A l'origine, il y a un roman a priori inadaptable de Laura Kasischke qui plaçait déjà le lecteur dans une situation étouffante et inconfortable. Dans une petite ville canadienne paumée entre une rivière trouble et une forêt inquiétante, Leila mène une vie de réceptionniste d'un motel et se morfond dans son engourdissement existentiel. Ce néant débouche sur des fantasmes, d'étranges fantasmes: baiser avec des clients esseulés qu'elle ne verra qu'une fois. Puis les désirs deviennent de plus en plus forts. Pourquoi pas se faire battre et humilier pour de l'argent? Un jour, elle rencontre Gary, grand méchant loup, qui va emmener le petit chaperon triste jusqu'au bout de ses désirs d'humiliation. Le masochisme et la souffrance pour bousculer une existence minable, franchir une impasse et si possible évoluer coûte que coûte. La misère sexuelle et affective des princesses qui malgré des physiques indiscutables n'ont jamais eu la chance de rencontrer des princes charmants. Sujet beau, très beau, mais brûlant, audacieux. A tel point qu'une Jennifer Chambers Lynch (Boxing Helena) aurait certainement traité ça par-dessus la jambe en réclamant la présence d'une Sharon Stone onéreuse et en imitant le style de son papounet pour appuyer le clou racoleur.

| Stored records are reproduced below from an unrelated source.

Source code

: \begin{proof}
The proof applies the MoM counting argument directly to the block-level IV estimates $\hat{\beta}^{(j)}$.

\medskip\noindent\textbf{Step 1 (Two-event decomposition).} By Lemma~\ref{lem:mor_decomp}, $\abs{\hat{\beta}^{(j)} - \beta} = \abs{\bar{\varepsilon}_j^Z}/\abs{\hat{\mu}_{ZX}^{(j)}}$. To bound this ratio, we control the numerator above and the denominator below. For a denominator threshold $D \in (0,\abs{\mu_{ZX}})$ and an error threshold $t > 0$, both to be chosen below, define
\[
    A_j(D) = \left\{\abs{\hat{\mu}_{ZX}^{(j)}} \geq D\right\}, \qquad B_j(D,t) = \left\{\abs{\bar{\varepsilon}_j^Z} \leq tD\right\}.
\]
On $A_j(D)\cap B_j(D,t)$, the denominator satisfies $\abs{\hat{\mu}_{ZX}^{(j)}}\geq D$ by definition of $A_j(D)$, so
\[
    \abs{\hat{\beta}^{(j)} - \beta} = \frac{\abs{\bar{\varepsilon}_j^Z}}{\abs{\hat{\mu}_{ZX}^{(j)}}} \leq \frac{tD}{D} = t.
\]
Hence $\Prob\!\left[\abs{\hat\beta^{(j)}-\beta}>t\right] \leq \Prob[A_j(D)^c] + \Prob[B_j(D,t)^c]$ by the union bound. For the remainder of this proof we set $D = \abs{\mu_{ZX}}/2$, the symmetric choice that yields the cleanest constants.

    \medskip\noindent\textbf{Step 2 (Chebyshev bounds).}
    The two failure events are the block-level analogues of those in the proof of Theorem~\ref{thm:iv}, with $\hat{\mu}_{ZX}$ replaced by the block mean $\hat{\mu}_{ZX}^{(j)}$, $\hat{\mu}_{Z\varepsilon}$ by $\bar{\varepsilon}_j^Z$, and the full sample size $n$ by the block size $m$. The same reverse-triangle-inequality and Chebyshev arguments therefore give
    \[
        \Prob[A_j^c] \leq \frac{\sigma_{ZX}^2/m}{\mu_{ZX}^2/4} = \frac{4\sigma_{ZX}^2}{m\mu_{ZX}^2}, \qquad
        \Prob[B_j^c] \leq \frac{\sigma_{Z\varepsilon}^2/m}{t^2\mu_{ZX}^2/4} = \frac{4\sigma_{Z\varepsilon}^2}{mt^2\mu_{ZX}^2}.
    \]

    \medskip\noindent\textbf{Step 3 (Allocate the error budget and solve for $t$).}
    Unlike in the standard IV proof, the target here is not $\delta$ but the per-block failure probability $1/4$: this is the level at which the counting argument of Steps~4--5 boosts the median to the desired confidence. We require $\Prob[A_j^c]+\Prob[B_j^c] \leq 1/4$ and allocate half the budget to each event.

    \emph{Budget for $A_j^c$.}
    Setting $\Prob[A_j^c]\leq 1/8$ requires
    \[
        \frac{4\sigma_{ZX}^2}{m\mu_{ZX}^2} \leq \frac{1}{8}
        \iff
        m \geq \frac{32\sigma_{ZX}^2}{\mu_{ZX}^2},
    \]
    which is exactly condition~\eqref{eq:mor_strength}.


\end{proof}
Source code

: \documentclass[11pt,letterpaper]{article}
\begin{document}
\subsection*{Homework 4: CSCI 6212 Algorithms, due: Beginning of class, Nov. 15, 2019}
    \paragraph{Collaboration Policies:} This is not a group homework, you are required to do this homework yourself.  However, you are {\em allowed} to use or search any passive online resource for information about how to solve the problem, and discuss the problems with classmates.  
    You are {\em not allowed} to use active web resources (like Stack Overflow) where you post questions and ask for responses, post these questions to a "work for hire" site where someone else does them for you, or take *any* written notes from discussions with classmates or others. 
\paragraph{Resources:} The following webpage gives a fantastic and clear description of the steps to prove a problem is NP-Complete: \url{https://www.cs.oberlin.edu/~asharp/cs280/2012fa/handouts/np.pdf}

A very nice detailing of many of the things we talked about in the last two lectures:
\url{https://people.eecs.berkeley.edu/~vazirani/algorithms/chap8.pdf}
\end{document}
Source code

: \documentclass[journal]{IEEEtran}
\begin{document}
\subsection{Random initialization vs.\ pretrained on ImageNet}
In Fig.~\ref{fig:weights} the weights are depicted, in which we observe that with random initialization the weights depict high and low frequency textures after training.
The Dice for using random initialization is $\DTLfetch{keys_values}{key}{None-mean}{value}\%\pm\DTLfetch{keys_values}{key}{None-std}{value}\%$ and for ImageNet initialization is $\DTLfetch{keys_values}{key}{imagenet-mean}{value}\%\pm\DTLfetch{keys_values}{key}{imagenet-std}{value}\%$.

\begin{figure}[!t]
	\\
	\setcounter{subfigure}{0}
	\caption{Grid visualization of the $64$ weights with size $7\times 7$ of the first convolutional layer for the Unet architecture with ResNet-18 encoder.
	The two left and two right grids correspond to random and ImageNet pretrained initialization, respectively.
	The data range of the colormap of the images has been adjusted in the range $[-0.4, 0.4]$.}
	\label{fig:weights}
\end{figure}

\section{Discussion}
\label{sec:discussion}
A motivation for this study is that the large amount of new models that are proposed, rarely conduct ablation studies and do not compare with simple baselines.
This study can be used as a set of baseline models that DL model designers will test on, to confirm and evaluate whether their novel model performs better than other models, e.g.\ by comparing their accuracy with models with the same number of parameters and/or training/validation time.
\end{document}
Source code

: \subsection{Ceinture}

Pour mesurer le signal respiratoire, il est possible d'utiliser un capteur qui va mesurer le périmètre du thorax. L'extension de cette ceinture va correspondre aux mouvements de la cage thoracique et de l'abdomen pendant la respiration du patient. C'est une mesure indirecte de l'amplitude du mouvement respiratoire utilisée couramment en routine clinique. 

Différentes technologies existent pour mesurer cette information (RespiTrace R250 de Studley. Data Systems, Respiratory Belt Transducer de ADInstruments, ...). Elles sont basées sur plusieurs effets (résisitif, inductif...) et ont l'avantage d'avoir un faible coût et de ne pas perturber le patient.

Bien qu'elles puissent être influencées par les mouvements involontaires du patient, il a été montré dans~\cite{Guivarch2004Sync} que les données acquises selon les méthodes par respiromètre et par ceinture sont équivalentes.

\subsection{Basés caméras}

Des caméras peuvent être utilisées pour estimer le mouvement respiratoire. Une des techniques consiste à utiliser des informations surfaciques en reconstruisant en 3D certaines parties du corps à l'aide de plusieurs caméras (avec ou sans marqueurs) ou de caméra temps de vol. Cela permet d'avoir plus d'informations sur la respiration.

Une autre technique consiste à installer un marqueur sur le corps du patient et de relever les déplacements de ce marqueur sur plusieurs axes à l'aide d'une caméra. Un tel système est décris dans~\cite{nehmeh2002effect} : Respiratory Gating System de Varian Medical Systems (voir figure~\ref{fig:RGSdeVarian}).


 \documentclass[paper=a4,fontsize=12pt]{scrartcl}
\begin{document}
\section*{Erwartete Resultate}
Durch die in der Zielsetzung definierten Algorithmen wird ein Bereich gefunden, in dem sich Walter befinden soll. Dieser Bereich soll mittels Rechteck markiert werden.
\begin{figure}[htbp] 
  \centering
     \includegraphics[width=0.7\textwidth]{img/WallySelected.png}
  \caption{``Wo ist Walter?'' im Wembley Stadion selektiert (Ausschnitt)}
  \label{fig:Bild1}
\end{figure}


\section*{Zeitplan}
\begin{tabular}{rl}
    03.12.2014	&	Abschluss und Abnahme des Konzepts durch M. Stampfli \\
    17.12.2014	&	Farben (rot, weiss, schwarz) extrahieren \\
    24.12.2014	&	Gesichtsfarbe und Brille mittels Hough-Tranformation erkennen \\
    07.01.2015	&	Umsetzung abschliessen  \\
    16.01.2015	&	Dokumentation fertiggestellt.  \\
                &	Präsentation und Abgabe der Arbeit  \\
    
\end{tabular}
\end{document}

Heureusement, Lynne Stopkewich, cinéaste du trouble féminin et de l'indécision morale, est aux commandes de cette adaptation si ardue avec son actrice fétiche, Molly Parker. Et immédiatement, le résultat, riche en promesses hypnotiques, a plus d'allure. Avec Suspicious River, Stopkewich s'aventure en apparence sur les routes perdues de David Lynch en conservant son style farouchement personnel (mise en scène faussement impassible), ses obsessions (expression du désir) et son actrice principale (Molly Parker, prodigieuse bombe de sensualité capable de tout jouer par simple dénuement et amour pour cette réalisatrice, en n'ayant jamais peur du ridicule ou de déranger nos tabous de spectateurs). Pour comprendre ce que raconte le film, il faut avoir vu Kissed, leur première collaboration, histoire d'amour nécrophile qui foudroie les viscères. Entre la cinéaste et l'actrice, il se passe pour la seconde fois quelque chose d'unique. Molly, c'est le corps. Lynne, l'esprit. Elles travaillent dans cette complicité (le genre de complicité qui se passe de commentaires) et l'une sans l'autre ne peuvent pas fonctionner indépendamment. A l'image du roman, très sec dans son écriture, le film reflète des miasmes pathologiques, confronte la surface et la profondeur et use d'éléments connotés comme la rivière, la forêt, le motel ou la présence d'une petite fille pour convier dans une transe schizoïde et symboliste.